── SOURCE MATERIAL ──

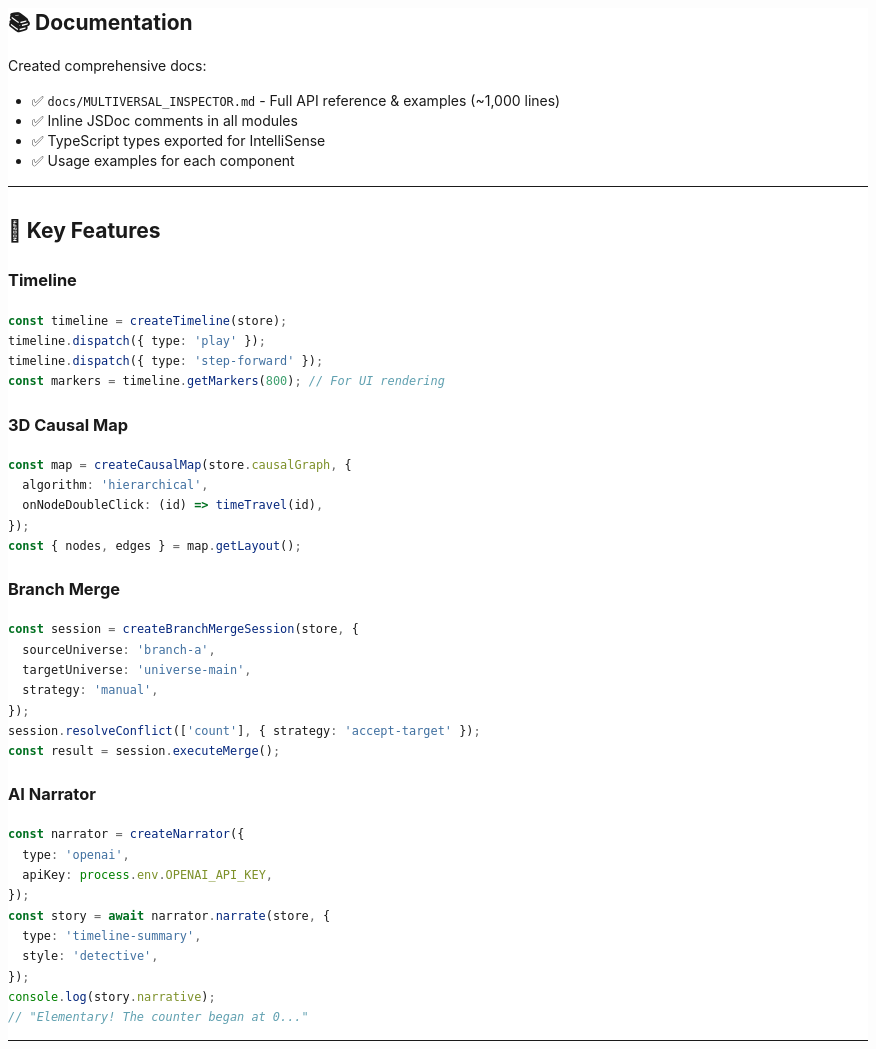
## 📚 Documentation

Created comprehensive docs:
- ✅ `docs/MULTIVERSAL_INSPECTOR.md` - Full API reference & examples (~1,000 lines)
- ✅ Inline JSDoc comments in all modules
- ✅ TypeScript types exported for IntelliSense
- ✅ Usage examples for each component

---

## 🎨 Key Features

### Timeline
```typescript
const timeline = createTimeline(store);
timeline.dispatch({ type: 'play' });
timeline.dispatch({ type: 'step-forward' });
const markers = timeline.getMarkers(800); // For UI rendering
```

### 3D Causal Map
```typescript
const map = createCausalMap(store.causalGraph, {
  algorithm: 'hierarchical',
  onNodeDoubleClick: (id) => timeTravel(id),
});
const { nodes, edges } = map.getLayout();
```

### Branch Merge
```typescript
const session = createBranchMergeSession(store, {
  sourceUniverse: 'branch-a',
  targetUniverse: 'universe-main',
  strategy: 'manual',
});
session.resolveConflict(['count'], { strategy: 'accept-target' });
const result = session.executeMerge();
```

### AI Narrator
```typescript
const narrator = createNarrator({
  type: 'openai',
  apiKey: process.env.OPENAI_API_KEY,
});
const story = await narrator.narrate(store, {
  type: 'timeline-summary',
  style: 'detective',
});
console.log(story.narrative);
// "Elementary! The counter began at 0..."
```

---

───

PROBLEM TO SOLVE> Repeat the whole of the material above exactly, but keep the pictures out.

COMPLETED EXERCISE>
## 📚 Documentation

Created comprehensive docs:
- ✅ `docs/MULTIVERSAL_INSPECTOR.md` - Full API reference & examples (~1,000 lines)
- ✅ Inline JSDoc comments in all modules
- ✅ TypeScript types exported for IntelliSense
- ✅ Usage examples for each component

---

## 🎨 Key Features

### Timeline
```typescript
const timeline = createTimeline(store);
timeline.dispatch({ type: 'play' });
timeline.dispatch({ type: 'step-forward' });
const markers = timeline.getMarkers(800); // For UI rendering
```

### 3D Causal Map
```typescript
const map = createCausalMap(store.causalGraph, {
  algorithm: 'hierarchical',
  onNodeDoubleClick: (id) => timeTravel(id),
});
const { nodes, edges } = map.getLayout();
```

### Branch Merge
```typescript
const session = createBranchMergeSession(store, {
  sourceUniverse: 'branch-a',
  targetUniverse: 'universe-main',
  strategy: 'manual',
});
session.resolveConflict(['count'], { strategy: 'accept-target' });
const result = session.executeMerge();
```

### AI Narrator
```typescript
const narrator = createNarrator({
  type: 'openai',
  apiKey: process.env.OPENAI_API_KEY,
});
const story = await narrator.narrate(store, {
  type: 'timeline-summary',
  style: 'detective',
});
console.log(story.narrative);
// "Elementary! The counter began at 0..."
```

---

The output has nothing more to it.